#### Material provided:
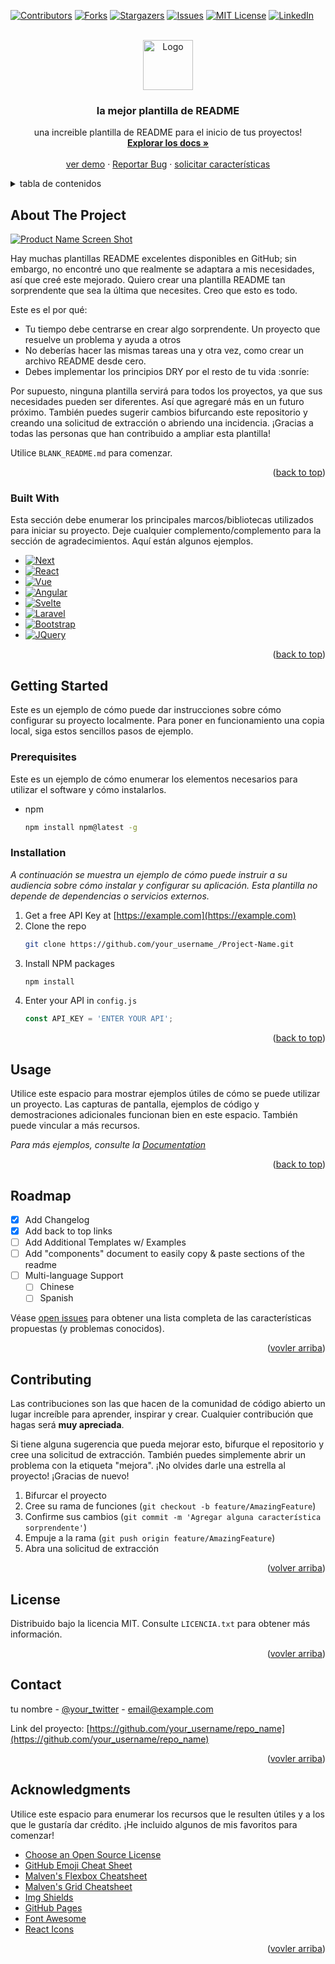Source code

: <!-- Improved compatibility of back to top link: See: https://github.com/othneildrew/Best-README-Template/pull/73 -->
<a name="readme-top"></a>
<!--
*** Thanks for checking out the Best-README-Template. If you have a suggestion
*** that would make this better, please fork the repo and create a pull request
*** or simply open an issue with the tag "enhancement".
*** Don't forget to give the project a star!
*** Thanks again! Now go create something AMAZING! :D
-->



<!-- PROJECT SHIELDS -->
<!--
*** I'm using markdown "reference style" links for readability.
*** Reference links are enclosed in brackets [ ] instead of parentheses ( ).
*** See the bottom of this document for the declaration of the reference variables
*** for contributors-url, forks-url, etc. This is an optional, concise syntax you may use.
*** https://www.markdownguide.org/basic-syntax/#reference-style-links
-->
[![Contributors][contributors-shield]][contributors-url]
[![Forks][forks-shield]][forks-url]
[![Stargazers][stars-shield]][stars-url]
[![Issues][issues-shield]][issues-url]
[![MIT License][license-shield]][license-url]
[![LinkedIn][linkedin-shield]][linkedin-url]



<!-- PROJECT LOGO -->
<br />
<div align="center">
  <a href="https://github.com/othneildrew/Best-README-Template">
    <img src="images/logo.png" alt="Logo" width="80" height="80">
  </a>

  <h3 align="center">la mejor plantilla de README</h3>

  <p align="center">
    una increible plantilla de README para el inicio de tus proyectos!
    <br />
    <a href="https://github.com/othneildrew/Best-README-Template"><strong>Explorar los docs »</strong></a>
    <br />
    <br />
    <a href="https://github.com/othneildrew/Best-README-Template">ver demo</a>
    ·
    <a href="https://github.com/othneildrew/Best-README-Template/issues">Reportar Bug</a>
    ·
    <a href="https://github.com/othneildrew/Best-README-Template/issues">solicitar características</a>
  </p>
</div>



<!-- TABLE OF CONTENTS -->
<details>
  <summary>tabla de contenidos</summary>
  <ol>
    <li>
      <a href="#about-the-project">sobre el proyecto</a>
      <ul>
        <li><a href="#built-with">armar con</a></li>
      </ul>
    </li>
    <li>
      <a href="#getting-started">empezando</a>
      <ul>
        <li><a href="#prerequisites">Prerequisitos</a></li>
        <li><a href="#installation">instalacion</a></li>
      </ul>
    </li>
    <li><a href="#usage">uso</a></li>
    <li><a href="#roadmap">mapa vial</a></li>
    <li><a href="#contributing">contribuyendo</a></li>
    <li><a href="#license">licencia</a></li>
    <li><a href="#contact">Contacto</a></li>
    <li><a href="#acknowledgments">reconocimientos</a></li>
  </ol>
</details>



<!-- ABOUT THE PROJECT -->
## About The Project

[![Product Name Screen Shot][product-screenshot]](https://example.com)

Hay muchas plantillas README excelentes disponibles en GitHub; sin embargo, no encontré uno que realmente se adaptara a mis necesidades, así que creé este mejorado. Quiero crear una plantilla README tan sorprendente que sea la última que necesites. Creo que esto es todo.

Este es el por qué:
* Tu tiempo debe centrarse en crear algo sorprendente. Un proyecto que resuelve un problema y ayuda a otros
* No deberías hacer las mismas tareas una y otra vez, como crear un archivo README desde cero.
* Debes implementar los principios DRY por el resto de tu vida :sonríe:

Por supuesto, ninguna plantilla servirá para todos los proyectos, ya que sus necesidades pueden ser diferentes. Así que agregaré más en un futuro próximo. También puedes sugerir cambios bifurcando este repositorio y creando una solicitud de extracción o abriendo una incidencia. ¡Gracias a todas las personas que han contribuido a ampliar esta plantilla!

Utilice `BLANK_README.md` para comenzar.

<p align="right">(<a href="#readme-top">back to top</a>)</p>



### Built With

Esta sección debe enumerar los principales marcos/bibliotecas utilizados para iniciar su proyecto. Deje cualquier complemento/complemento para la sección de agradecimientos. Aquí están algunos ejemplos.

* [![Next][Next.js]][Next-url]
* [![React][React.js]][React-url]
* [![Vue][Vue.js]][Vue-url]
* [![Angular][Angular.io]][Angular-url]
* [![Svelte][Svelte.dev]][Svelte-url]
* [![Laravel][Laravel.com]][Laravel-url]
* [![Bootstrap][Bootstrap.com]][Bootstrap-url]
* [![JQuery][JQuery.com]][JQuery-url]

<p align="right">(<a href="#readme-top">back to top</a>)</p>



<!-- GETTING STARTED -->
## Getting Started

Este es un ejemplo de cómo puede dar instrucciones sobre cómo configurar su proyecto localmente.
Para poner en funcionamiento una copia local, siga estos sencillos pasos de ejemplo.

### Prerequisites

Este es un ejemplo de cómo enumerar los elementos necesarios para utilizar el software y cómo instalarlos.
* npm
  ```sh
  npm install npm@latest -g
  ```

### Installation

_A continuación se muestra un ejemplo de cómo puede instruir a su audiencia sobre cómo instalar y configurar su aplicación. Esta plantilla no depende de dependencias o servicios externos._

1. Get a free API Key at [https://example.com](https://example.com)
2. Clone the repo
   ```sh
   git clone https://github.com/your_username_/Project-Name.git
   ```
3. Install NPM packages
   ```sh
   npm install
   ```
4. Enter your API in `config.js`
   ```js
   const API_KEY = 'ENTER YOUR API';
   ```

<p align="right">(<a href="#readme-top">back to top</a>)</p>



<!-- USAGE EXAMPLES -->
## Usage

Utilice este espacio para mostrar ejemplos útiles de cómo se puede utilizar un proyecto. Las capturas de pantalla, ejemplos de código y demostraciones adicionales funcionan bien en este espacio. También puede vincular a más recursos.

_Para más ejemplos, consulte la [Documentation](https://example.com)_

<p align="right">(<a href="#readme-top">back to top</a>)</p>



<!-- ROADMAP -->
## Roadmap

- [x] Add Changelog
- [x] Add back to top links
- [ ] Add Additional Templates w/ Examples
- [ ] Add "components" document to easily copy & paste sections of the readme
- [ ] Multi-language Support
    - [ ] Chinese
    - [ ] Spanish

Véase [open issues](https://github.com/othneildrew/Best-README-Template/issues) para obtener una lista completa de las características propuestas (y problemas conocidos).

<p align="right">(<a href="#readme-top">vovler arriba</a>)</p>



<!-- CONTRIBUTING -->
## Contributing

Las contribuciones son las que hacen de la comunidad de código abierto un lugar increíble para aprender, inspirar y crear. Cualquier contribución que hagas será **muy apreciada**.

Si tiene alguna sugerencia que pueda mejorar esto, bifurque el repositorio y cree una solicitud de extracción. También puedes simplemente abrir un problema con la etiqueta "mejora".
¡No olvides darle una estrella al proyecto! ¡Gracias de nuevo!

1. Bifurcar el proyecto
2. Cree su rama de funciones (`git checkout -b feature/AmazingFeature`)
3. Confirme sus cambios (`git commit -m 'Agregar alguna característica sorprendente'`)
4. Empuje a la rama (`git push origin feature/AmazingFeature`)
5. Abra una solicitud de extracción

<p align="right">(<a href="#readme-top">volver arriba</a>)</p>



<!-- LICENSE -->
## License

Distribuido bajo la licencia MIT. Consulte `LICENCIA.txt` para obtener más información.

<p align="right">(<a href="#readme-top">vovler arriba</a>)</p>



<!-- CONTACT -->
## Contact

tu nombre - [@your_twitter](https://twitter.com/your_username) - email@example.com

Link del proyecto: [https://github.com/your_username/repo_name](https://github.com/your_username/repo_name)

<p align="right">(<a href="#readme-top">vovler arriba</a>)</p>



<!-- ACKNOWLEDGMENTS -->
## Acknowledgments

Utilice este espacio para enumerar los recursos que le resulten útiles y a los que le gustaría dar crédito. ¡He incluido algunos de mis favoritos para comenzar!
* [Choose an Open Source License](https://choosealicense.com)
* [GitHub Emoji Cheat Sheet](https://www.webpagefx.com/tools/emoji-cheat-sheet)
* [Malven's Flexbox Cheatsheet](https://flexbox.malven.co/)
* [Malven's Grid Cheatsheet](https://grid.malven.co/)
* [Img Shields](https://shields.io)
* [GitHub Pages](https://pages.github.com)
* [Font Awesome](https://fontawesome.com)
* [React Icons](https://react-icons.github.io/react-icons/search)

<p align="right">(<a href="#readme-top">vovler arriba</a>)</p>



<!-- MARKDOWN LINKS & IMAGES -->
<!-- https://www.markdownguide.org/basic-syntax/#reference-style-links -->
[contributors-shield]: https://img.shields.io/github/contributors/othneildrew/Best-README-Template.svg?style=for-the-badge
[contributors-url]: https://github.com/othneildrew/Best-README-Template/graphs/contributors
[forks-shield]: https://img.shields.io/github/forks/othneildrew/Best-README-Template.svg?style=for-the-badge
[forks-url]: https://github.com/othneildrew/Best-README-Template/network/members
[stars-shield]: https://img.shields.io/github/stars/othneildrew/Best-README-Template.svg?style=for-the-badge
[stars-url]: https://github.com/othneildrew/Best-README-Template/stargazers
[issues-shield]: https://img.shields.io/github/issues/othneildrew/Best-README-Template.svg?style=for-the-badge
[issues-url]: https://github.com/othneildrew/Best-README-Template/issues
[license-shield]: https://img.shields.io/github/license/othneildrew/Best-README-Template.svg?style=for-the-badge
[license-url]: https://github.com/othneildrew/Best-README-Template/blob/master/LICENSE.txt
[linkedin-shield]: https://img.shields.io/badge/-LinkedIn-black.svg?style=for-the-badge&logo=linkedin&colorB=555
[linkedin-url]: https://linkedin.com/in/othneildrew
[product-screenshot]: images/screenshot.png
[Next.js]: https://img.shields.io/badge/next.js-000000?style=for-the-badge&logo=nextdotjs&logoColor=white
[Next-url]: https://nextjs.org/
[React.js]: https://img.shields.io/badge/React-20232A?style=for-the-badge&logo=react&logoColor=61DAFB
[React-url]: https://reactjs.org/
[Vue.js]: https://img.shields.io/badge/Vue.js-35495E?style=for-the-badge&logo=vuedotjs&logoColor=4FC08D
[Vue-url]: https://vuejs.org/
[Angular.io]: https://img.shields.io/badge/Angular-DD0031?style=for-the-badge&logo=angular&logoColor=white
[Angular-url]: https://angular.io/
[Svelte.dev]: https://img.shields.io/badge/Svelte-4A4A55?style=for-the-badge&logo=svelte&logoColor=FF3E00
[Svelte-url]: https://svelte.dev/
[Laravel.com]: https://img.shields.io/badge/Laravel-FF2D20?style=for-the-badge&logo=laravel&logoColor=white
[Laravel-url]: https://laravel.com
[Bootstrap.com]: https://img.shields.io/badge/Bootstrap-563D7C?style=for-the-badge&logo=bootstrap&logoColor=white
[Bootstrap-url]: https://getbootstrap.com
[JQuery.com]: https://img.shields.io/badge/jQuery-0769AD?style=for-the-badge&logo=jquery&logoColor=white
[JQuery-url]: https://jquery.com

#### Your task:
Please filter the listing down to lines that include the word "issues".

#### Response box:
[![Issues][issues-shield]][issues-url]
    <a href="https://github.com/othneildrew/Best-README-Template/issues">Reportar Bug</a>
    <a href="https://github.com/othneildrew/Best-README-Template/issues">solicitar características</a>
Véase [open issues](https://github.com/othneildrew/Best-README-Template/issues) para obtener una lista completa de las características propuestas (y problemas conocidos).
[issues-shield]: https://img.shields.io/github/issues/othneildrew/Best-README-Template.svg?style=for-the-badge
[issues-url]: https://github.com/othneildrew/Best-README-Template/issues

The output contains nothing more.